Although the Berkeley poll found strong voter support for Newsom’s actions on the pandemic and climate change, the biggest danger sign for Newsom is growing voter anger over crime and homelessness, said DiCamillo.
Two in three registered voters said Newsom was doing a poor or very poor job of addressing homelessness, an increase of 12 percentage points from 2020, the survey found. On crime and public safety, 51% of voters polled said the governor was doing a poor job, up 16 percentage points from 2020.
“There is a long history of state residents concerned about crime. He hasn’t been as prominent in recent years, but now seems to be coming back,” DiCamillo said. “This problem has become much bigger and Newsom is much more vulnerable.”
Rising crime promises to be a major issue for Republicans in the 2022 election, especially in the races for governor and California attorney general. Conservatives blame California’s ongoing struggles with crime on policies enacted by Newsom and Democratic leaders on the state Capitol for decades.
This includes Democratic support for Proposition 47, the 2014 voter-approved ballot measure that reclassified certain felony drug and theft offenses as misdemeanors, and Proposition 57, a ratified parole review measure. in 2016. Earlier this year, the Newsom administration expanded good conduct credits. authorized under Proposition 57, allowing an additional 76,000 prisoners to qualify for early release.
The Berkeley poll found most voters want to see changes to Proposition 47.
“Our state is radically out of balance now. Families need to feel safe walking their kids to school or driving after work,” Faulconer said Monday. “Homelessness is exploding. Crime is on the rise I hear every day how innocent Californians are being attacked or robbed.

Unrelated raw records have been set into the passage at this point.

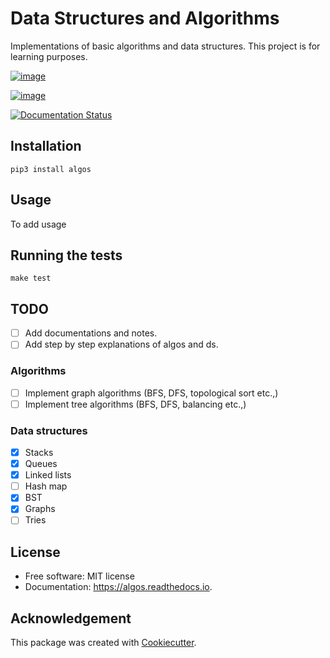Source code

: # Data Structures and Algorithms

Implementations of basic algorithms and data structures. This project is for learning purposes.

[![image](https://img.shields.io/pypi/v/algos.svg)](https://pypi.python.org/pypi/algos)

[![image](https://img.shields.io/travis/naren-m/algos.svg)](https://travis-ci.org/naren-m/algos)

[![Documentation Status](https://readthedocs.org/projects/algos/badge/?version=latest)](https://algos.readthedocs.io/en/latest/?badge=latest)

## Installation

```shell
pip3 install algos
```

## Usage

To add usage

## Running the tests

```shell
make test
```

## TODO

- [ ] Add documentations and notes.
- [ ] Add step by step explanations of algos and ds.

### Algorithms

- [ ] Implement graph algorithms (BFS, DFS, topological sort etc.,)
- [ ] Implement tree algorithms (BFS, DFS, balancing etc.,)

### Data structures

- [x] Stacks
- [x] Queues
- [x] Linked lists
- [ ] Hash map
- [x] BST
- [x] Graphs
- [ ] Tries

## License

- Free software: MIT license
- Documentation: <https://algos.readthedocs.io>.

## Acknowledgement

This package was created with [Cookiecutter](https://github.com/audreyr/cookiecutter).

Dahle seized on the issue on his first day running for governor.
“We have a devastating crime wave. Murders are up by a third in California,” Dahle told supporters last week. “Retailers are turning into bunkers or shutting down altogether due to rampant theft, while the majority party does all it can to reduce penalties for violators.”
Newsom has long advocated for reducing recidivism through educational opportunities and mental health programs instead of enacting tough new crime laws that have historically inflated California’s prison population, including a 1994 law that dramatically lengthened prison terms for repeat offenders with a serious or violent crime. registration. Newsom also defended Proposition 47, saying property crimes have been on the decline in California since it took effect.
“Ten years ago, crime wasn’t a major issue and people felt pretty safe about themselves,” said Dave Gilliard, one of the Republican consultants who led efforts to recall the governor. “I don’t think that’s the case this year. I think this year it will be a much more burning issue.
Gilliard said the effort to recall Newsom gained momentum in the early summer when the campaign focused on the governor’s record on issues such as crime and the cost of living, including the unaffordable housing market and rising gas prices.
That changed largely because of the failed strategy of Republican campaign frontrunner, conservative talk show host Larry Elder, Gilliard said.
Elder’s support for Trump and offshore oil drilling, as well as his opposition to abortion rights and COVID-19 vaccination and mask mandates, alarmed Democrats and boosted voter turnout. Sixty-two percent of California voters rejected Newsom’s recall, while 38% voted yes.
The Berkeley poll was conducted online in English and Spanish from Feb. 3-10 among 8,937 registered voters in California.